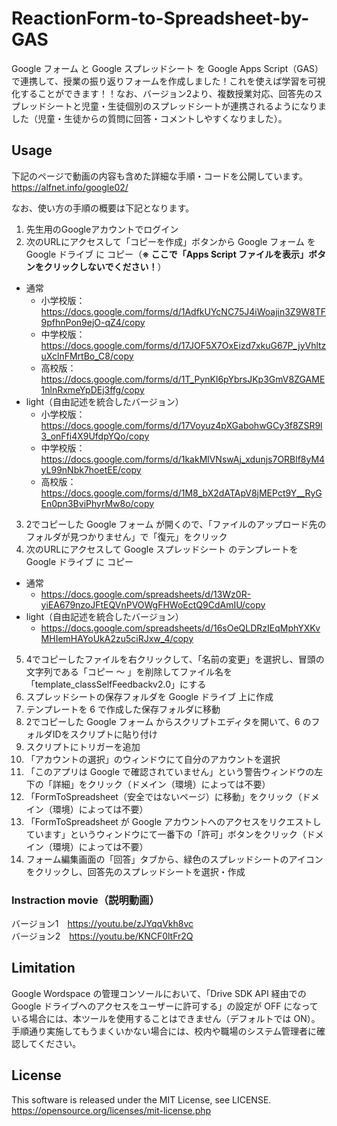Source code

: # ReactionForm-to-Spreadsheet-by-GAS
Google フォーム と Google スプレッドシート を Google Apps Script（GAS）で連携して、授業の振り返りフォームを作成しました！これを使えば学習を可視化することができます！！なお、バージョン2より、複数授業対応、回答先のスプレッドシートと児童・生徒個別のスプレッドシートが連携されるようになりました（児童・生徒からの質問に回答・コメントしやすくなりました）。

## Usage
下記のページで動画の内容も含めた詳細な手順・コードを公開しています。  
https://alfnet.info/google02/

なお、使い方の手順の概要は下記となります。
1. 先生用のGoogleアカウントでログイン
2. 次のURLにアクセスして「コピーを作成」ボタンから Google フォーム を Google ドライブ に コピー（**※ ここで「Apps Script ファイルを表示」ボタンをクリックしないでください！**）
- 通常
  - 小学校版： https://docs.google.com/forms/d/1AdfkUYcNC75J4iWoajin3Z9W8TF9pfhnPon9ejO-qZ4/copy
  - 中学校版： https://docs.google.com/forms/d/17JOF5X7OxEizd7xkuG67P_jyVhltzuXclnFMrtBo_C8/copy
  - 高校版： https://docs.google.com/forms/d/1T_PynKl6pYbrsJKp3GmV8ZGAME1nlnRxmeYpDEj3ffg/copy
- light（自由記述を統合したバージョン）
  - 小学校版： https://docs.google.com/forms/d/17Voyuz4pXGabohwGCy3f8ZSR9l3_onFfi4X9UfdpYQo/copy
  - 中学校版： https://docs.google.com/forms/d/1kakMlVNswAj_xdunjs7ORBlf8yM4yL99nNbk7hoetEE/copy
  - 高校版： https://docs.google.com/forms/d/1M8_bX2dATApV8jMEPct9Y__RyGEn0pn3BviPhyrMw8o/copy
3. 2でコピーした Google フォーム が開くので、「ファイルのアップロード先のフォルダが見つかりません」で「復元」をクリック
4. 次のURLにアクセスして Google スプレッドシート のテンプレートを Google ドライブ に コピー  
- 通常
  - https://docs.google.com/spreadsheets/d/13Wz0R-yiEA679nzoJFtEQVnPVOWgFHWoEctQ9CdAmIU/copy
- light（自由記述を統合したバージョン）
  - https://docs.google.com/spreadsheets/d/16sOeQLDRzIEqMphYXKvMHIemHAYoUkA2zu5ciRJxw_4/copy
5. 4でコピーしたファイルを右クリックして、「名前の変更」を選択し、冒頭の文字列である「コピー 〜 」を削除してファイル名を「template_classSelfFeedbackv2.0」にする
6. スプレッドシートの保存フォルダを Google ドライブ 上に作成
7. テンプレートを 6 で作成した保存フォルダに移動
8. 2でコピーした Google フォーム からスクリプトエディタを開いて、6 のフォルダIDをスクリプトに貼り付け
9. スクリプトにトリガーを追加
10. 「アカウントの選択」のウィンドウにて自分のアカウントを選択
11. 「このアプリは Google で確認されていません」という警告ウィンドウの左下の「詳細」をクリック（ドメイン（環境）によっては不要）
12. 「FormToSpreadsheet（安全ではないページ）に移動」をクリック（ドメイン（環境）によっては不要）
13. 「FormToSpreadsheet が Google アカウントへのアクセスをリクエストしています」というウィンドウにて一番下の「許可」ボタンをクリック（ドメイン（環境）によっては不要）
14. フォーム編集画面の「回答」タブから、緑色のスプレッドシートのアイコンをクリックし、回答先のスプレッドシートを選択・作成

### Instraction movie（説明動画）
バージョン1　https://youtu.be/zJYqqVkh8vc  
バージョン2　https://youtu.be/KNCF0ltFr2Q

## Limitation
Google Wordspace の管理コンソールにおいて、「Drive SDK API 経由での Google ドライブへのアクセスをユーザーに許可する」の設定が OFF になっている場合には、本ツールを使用することはできません（デフォルトでは ON）。手順通り実施してもうまくいかない場合には、校内や職場のシステム管理者に確認してください。

## License
This software is released under the MIT License, see LICENSE.  
https://opensource.org/licenses/mit-license.php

What is needed: Repeat the data verbatim, excluding all pictures.

The completed task:
Source code

: # ReactionForm-to-Spreadsheet-by-GAS
Google フォーム と Google スプレッドシート を Google Apps Script（GAS）で連携して、授業の振り返りフォームを作成しました！これを使えば学習を可視化することができます！！なお、バージョン2より、複数授業対応、回答先のスプレッドシートと児童・生徒個別のスプレッドシートが連携されるようになりました（児童・生徒からの質問に回答・コメントしやすくなりました）。

## Usage
下記のページで動画の内容も含めた詳細な手順・コードを公開しています。  
https://alfnet.info/google02/

なお、使い方の手順の概要は下記となります。
1. 先生用のGoogleアカウントでログイン
2. 次のURLにアクセスして「コピーを作成」ボタンから Google フォーム を Google ドライブ に コピー（**※ ここで「Apps Script ファイルを表示」ボタンをクリックしないでください！**）
- 通常
  - 小学校版： https://docs.google.com/forms/d/1AdfkUYcNC75J4iWoajin3Z9W8TF9pfhnPon9ejO-qZ4/copy
  - 中学校版： https://docs.google.com/forms/d/17JOF5X7OxEizd7xkuG67P_jyVhltzuXclnFMrtBo_C8/copy
  - 高校版： https://docs.google.com/forms/d/1T_PynKl6pYbrsJKp3GmV8ZGAME1nlnRxmeYpDEj3ffg/copy
- light（自由記述を統合したバージョン）
  - 小学校版： https://docs.google.com/forms/d/17Voyuz4pXGabohwGCy3f8ZSR9l3_onFfi4X9UfdpYQo/copy
  - 中学校版： https://docs.google.com/forms/d/1kakMlVNswAj_xdunjs7ORBlf8yM4yL99nNbk7hoetEE/copy
  - 高校版： https://docs.google.com/forms/d/1M8_bX2dATApV8jMEPct9Y__RyGEn0pn3BviPhyrMw8o/copy
3. 2でコピーした Google フォーム が開くので、「ファイルのアップロード先のフォルダが見つかりません」で「復元」をクリック
4. 次のURLにアクセスして Google スプレッドシート のテンプレートを Google ドライブ に コピー  
- 通常
  - https://docs.google.com/spreadsheets/d/13Wz0R-yiEA679nzoJFtEQVnPVOWgFHWoEctQ9CdAmIU/copy
- light（自由記述を統合したバージョン）
  - https://docs.google.com/spreadsheets/d/16sOeQLDRzIEqMphYXKvMHIemHAYoUkA2zu5ciRJxw_4/copy
5. 4でコピーしたファイルを右クリックして、「名前の変更」を選択し、冒頭の文字列である「コピー 〜 」を削除してファイル名を「template_classSelfFeedbackv2.0」にする
6. スプレッドシートの保存フォルダを Google ドライブ 上に作成
7. テンプレートを 6 で作成した保存フォルダに移動
8. 2でコピーした Google フォーム からスクリプトエディタを開いて、6 のフォルダIDをスクリプトに貼り付け
9. スクリプトにトリガーを追加
10. 「アカウントの選択」のウィンドウにて自分のアカウントを選択
11. 「このアプリは Google で確認されていません」という警告ウィンドウの左下の「詳細」をクリック（ドメイン（環境）によっては不要）
12. 「FormToSpreadsheet（安全ではないページ）に移動」をクリック（ドメイン（環境）によっては不要）
13. 「FormToSpreadsheet が Google アカウントへのアクセスをリクエストしています」というウィンドウにて一番下の「許可」ボタンをクリック（ドメイン（環境）によっては不要）
14. フォーム編集画面の「回答」タブから、緑色のスプレッドシートのアイコンをクリックし、回答先のスプレッドシートを選択・作成

### Instraction movie（説明動画）
バージョン1　https://youtu.be/zJYqqVkh8vc  
バージョン2　https://youtu.be/KNCF0ltFr2Q

## Limitation
Google Wordspace の管理コンソールにおいて、「Drive SDK API 経由での Google ドライブへのアクセスをユーザーに許可する」の設定が OFF になっている場合には、本ツールを使用することはできません（デフォルトでは ON）。手順通り実施してもうまくいかない場合には、校内や職場のシステム管理者に確認してください。

## License
This software is released under the MIT License, see LICENSE.  
https://opensource.org/licenses/mit-license.php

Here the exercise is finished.